# Processing Tweets

Here the relevant tweets are tokenized and lemmatized. The suite used to do this is the Frog language processing suite published by Van den Bosch, A., Busser, G.J., Daelemans, W., and Canisius in 2007. The detailed documentation can be found at https://languagemachines.github.io/frog/

The LaMachine distribution was used here, using a virtual machine and a vagrant client to access it (a Linux environment is required but the general analysis was ran in a Windows environment, hence the need for a virtual machine). This means that variable such as "path" here will depend on your system environment and installation of the Frog suite. 

This process is computationally expensive as it requires rather thorough analysis of the tweets. This means that processes such as morphological analysis or named-entity-recongnition are also ran to lemmatize the tweets. This script saves three processed versions of the tweets:
<ol>
<li> A simply tokenized version of the tweet </li>
    
<li> A lemmatized version of the tweet</li>
    
<li> A full token-by-token breakdown provided by frog (list of disctionaries each containign information for one token)</li>
</ol>

In [None]:
import json
import frog
from os import listdir

#This path should correspond to where tweets are stored on your machine. 
#The monthly data files need to be named the same way the Preprocessing script saves them ("##_string.json")
frog = frog.Frog(frog.FrogOptions(parser=True, ner=True))  

path = '/vagrant/Processed_2020/'
for month in ['08', '09']: #, '08', '09', '10', '11', '12', '01', '02']:  #controls for month 
    for file in listdir(path):
        if file.split('_')[0] == month:   
            with open(path + file, 'r') as infile:
                data = json.loads(infile.read())
            
            print('Month ' + month + ':')
            print('Loaded ' + str(len(data.keys())) + ' tweets')
               
            counter = 0
                        
            for identifier in data.keys():
                if 'joined_text' in data[identifier]: 
                    tweet_raw = data[identifier]['joined_text']
                elif data[identifier]['truncated'] is True:
                    tweet_raw = data[identifier]['extended_tweet']['full_text']
                else:
                    tweet_raw = data[identifier]['text']

                tweet_proc = frog.process(tweet_raw) 
                
                #Here you can customize what information gets added to the tweets
                data[identifier]['lemmatized'] = [token['lemma'] for token in tweet_proc]
                data[identifier]['tokenized'] = [token['text'] for token in tweet_proc]
                data[identifier]['full_frog'] = tweet_proc
                
                #This counter simply keeps track of the process
                counter += 1
                if counter % 2000 == 0:
                    print('processed ' + str(counter) + ' tweets')
            
            #This determines the directory processed tweets are saved into
            with open('/vagrant/' + month + '_processed.json', 'w') as outfile:
                json.dump(data, outfile)
                
            print('Saved data for month ' + month)  



## Alternative - stemming

An alternative is to stem the tokens of a tweet rather than lemmatize them, which can be done using nltk.
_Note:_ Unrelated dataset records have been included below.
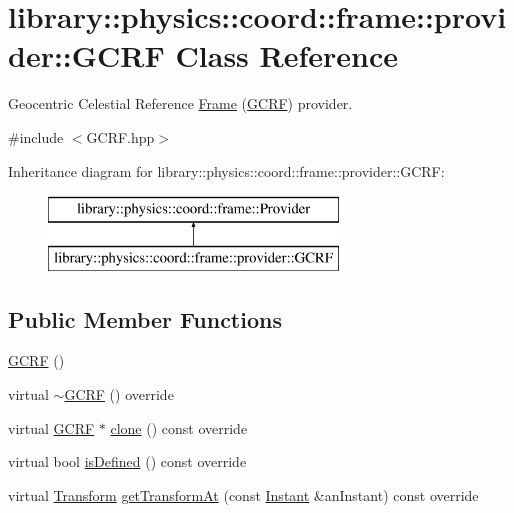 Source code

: \hypertarget{classlibrary_1_1physics_1_1coord_1_1frame_1_1provider_1_1_g_c_r_f}{}\section{library\+:\+:physics\+:\+:coord\+:\+:frame\+:\+:provider\+:\+:G\+C\+RF Class Reference}
\label{classlibrary_1_1physics_1_1coord_1_1frame_1_1provider_1_1_g_c_r_f}


Geocentric Celestial Reference \hyperlink{classlibrary_1_1physics_1_1coord_1_1_frame}{Frame} (\hyperlink{classlibrary_1_1physics_1_1coord_1_1frame_1_1provider_1_1_g_c_r_f}{G\+C\+RF}) provider.  




{\ttfamily \#include $<$G\+C\+R\+F.\+hpp$>$}

Inheritance diagram for library\+:\+:physics\+:\+:coord\+:\+:frame\+:\+:provider\+:\+:G\+C\+RF\+:\begin{figure}[H]
\begin{center}
\leavevmode
\includegraphics[height=2.000000cm]{classlibrary_1_1physics_1_1coord_1_1frame_1_1provider_1_1_g_c_r_f}
\end{center}
\end{figure}
\subsection*{Public Member Functions}
\begin{DoxyCompactItemize}
\item 
\hyperlink{classlibrary_1_1physics_1_1coord_1_1frame_1_1provider_1_1_g_c_r_f_abdfc6b33e7fa8b1bb8ebb43433c965d4}{G\+C\+RF} ()
\item 
virtual \hyperlink{classlibrary_1_1physics_1_1coord_1_1frame_1_1provider_1_1_g_c_r_f_a03afcfed40d923e0d14e53182331af9c}{$\sim$\+G\+C\+RF} () override
\item 
virtual \hyperlink{classlibrary_1_1physics_1_1coord_1_1frame_1_1provider_1_1_g_c_r_f}{G\+C\+RF} $\ast$ \hyperlink{classlibrary_1_1physics_1_1coord_1_1frame_1_1provider_1_1_g_c_r_f_ae32853b62bfe251fd48262b7ab383fc7}{clone} () const override
\item 
virtual bool \hyperlink{classlibrary_1_1physics_1_1coord_1_1frame_1_1provider_1_1_g_c_r_f_a0e6155c096ff1c231b14e59544fe038c}{is\+Defined} () const override
\item 
virtual \hyperlink{classlibrary_1_1physics_1_1coord_1_1_transform}{Transform} \hyperlink{classlibrary_1_1physics_1_1coord_1_1frame_1_1provider_1_1_g_c_r_f_a4929dae3032a650b74b77b0d0b9bcaaa}{get\+Transform\+At} (const \hyperlink{classlibrary_1_1physics_1_1time_1_1_instant}{Instant} \&an\+Instant) const override
\end{DoxyCompactItemize}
The results of this process were not as good as using lemmatization (by my estimation), but the process is much simpler and much faster to execute.

In [None]:
import json
from nltk.stem import SnowballStemmer
from os import listdir

#This path should correspond to where tweets are stored on your machine. 
#The monthly data files need to be named the same way the Preprocessing script saves them ("##_string.json")
path = ''

for file in listdir(path):
    with open(path + file, 'r') as infile:
        data = json.loads(infile.read())

    print('Month ' + file.split('_')[0] + ':')
    print('Loaded ' + str(len(data.keys())) + ' tweets')

    counter = 0
    stemmer = SnowballStemmer("dutch")

    for identifier in data.keys():
        tweet_raw = data[identifier]['tokenized']
        tweet_proc = [stemmer.stem(word) for word in tweet_raw]

        data[identifier]['snowball'] = tweet_proc
        
        
        counter += 1
        if counter % 10000 == 0:

            print('processed ' + str(counter) + ' tweets')

    with open(path + file.split('_')[0] + '_processed.json', 'w') as outfile:
        json.dump(data, outfile)

    print('Saved data for month ' + file.split('_')[0])